Exercise material below:

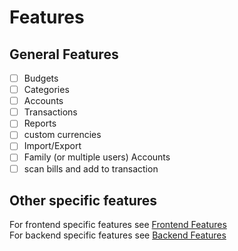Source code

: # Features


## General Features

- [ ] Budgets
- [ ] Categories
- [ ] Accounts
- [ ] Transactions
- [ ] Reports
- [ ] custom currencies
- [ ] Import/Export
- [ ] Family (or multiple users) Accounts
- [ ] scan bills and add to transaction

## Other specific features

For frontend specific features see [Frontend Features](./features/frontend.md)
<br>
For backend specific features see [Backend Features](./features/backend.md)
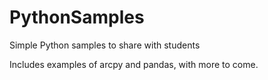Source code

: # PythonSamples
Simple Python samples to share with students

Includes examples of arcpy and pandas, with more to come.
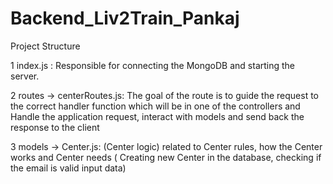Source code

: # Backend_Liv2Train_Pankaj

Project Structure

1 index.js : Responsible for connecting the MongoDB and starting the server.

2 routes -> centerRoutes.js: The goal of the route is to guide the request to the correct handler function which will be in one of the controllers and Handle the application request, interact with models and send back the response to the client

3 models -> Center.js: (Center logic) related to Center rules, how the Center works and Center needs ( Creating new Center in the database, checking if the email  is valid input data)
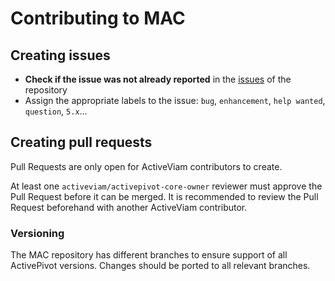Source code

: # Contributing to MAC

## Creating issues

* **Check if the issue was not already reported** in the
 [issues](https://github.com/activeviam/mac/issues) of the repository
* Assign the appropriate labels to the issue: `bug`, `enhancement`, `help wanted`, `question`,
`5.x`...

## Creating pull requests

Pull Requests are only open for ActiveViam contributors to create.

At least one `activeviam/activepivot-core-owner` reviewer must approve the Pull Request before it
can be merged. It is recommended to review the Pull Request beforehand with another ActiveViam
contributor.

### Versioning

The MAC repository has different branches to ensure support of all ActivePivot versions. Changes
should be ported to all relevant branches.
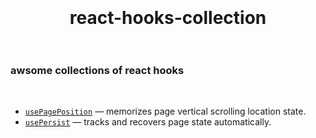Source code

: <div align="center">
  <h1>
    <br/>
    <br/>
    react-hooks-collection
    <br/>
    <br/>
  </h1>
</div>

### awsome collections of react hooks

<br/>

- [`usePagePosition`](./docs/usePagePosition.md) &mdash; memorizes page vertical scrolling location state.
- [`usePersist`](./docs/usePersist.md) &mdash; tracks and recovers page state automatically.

End of Exercise material.
Exercise material below:

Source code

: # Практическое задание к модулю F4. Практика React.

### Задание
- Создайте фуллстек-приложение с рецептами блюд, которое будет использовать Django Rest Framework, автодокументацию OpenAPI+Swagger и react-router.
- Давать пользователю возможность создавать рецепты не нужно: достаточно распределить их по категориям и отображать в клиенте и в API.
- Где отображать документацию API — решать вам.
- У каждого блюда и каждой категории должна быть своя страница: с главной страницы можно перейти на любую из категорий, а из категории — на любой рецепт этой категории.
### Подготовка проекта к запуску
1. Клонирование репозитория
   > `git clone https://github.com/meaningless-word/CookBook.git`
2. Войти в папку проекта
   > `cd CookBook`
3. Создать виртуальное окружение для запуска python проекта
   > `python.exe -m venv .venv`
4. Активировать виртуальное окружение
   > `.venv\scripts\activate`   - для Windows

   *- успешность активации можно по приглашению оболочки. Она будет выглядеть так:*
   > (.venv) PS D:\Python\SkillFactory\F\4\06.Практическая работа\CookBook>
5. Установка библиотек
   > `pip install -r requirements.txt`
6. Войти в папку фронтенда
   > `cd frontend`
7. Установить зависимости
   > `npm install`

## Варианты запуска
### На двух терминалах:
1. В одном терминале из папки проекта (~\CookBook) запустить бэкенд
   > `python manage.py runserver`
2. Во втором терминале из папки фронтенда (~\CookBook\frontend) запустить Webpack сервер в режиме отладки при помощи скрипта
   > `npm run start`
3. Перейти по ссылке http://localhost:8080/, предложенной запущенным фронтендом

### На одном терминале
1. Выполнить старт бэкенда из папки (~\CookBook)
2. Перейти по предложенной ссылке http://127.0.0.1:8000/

End of Exercise material.

■ Your task: Both the line containing "contributor." and the line containing "page state automatically." above belong in the output, as do the lines between them. Print them exactly, without pictures.

■ Answer for the task:
contributor.

### Versioning

The MAC repository has different branches to ensure support of all ActivePivot versions. Changes
should be ported to all relevant branches.
Source code

: <div align="center">
  <h1>
    <br/>
    <br/>
    react-hooks-collection
    <br/>
    <br/>
  </h1>
</div>

### awsome collections of react hooks

<br/>

- [`usePagePosition`](./docs/usePagePosition.md) &mdash; memorizes page vertical scrolling location state.
- [`usePersist`](./docs/usePersist.md) &mdash; tracks and recovers page state automatically.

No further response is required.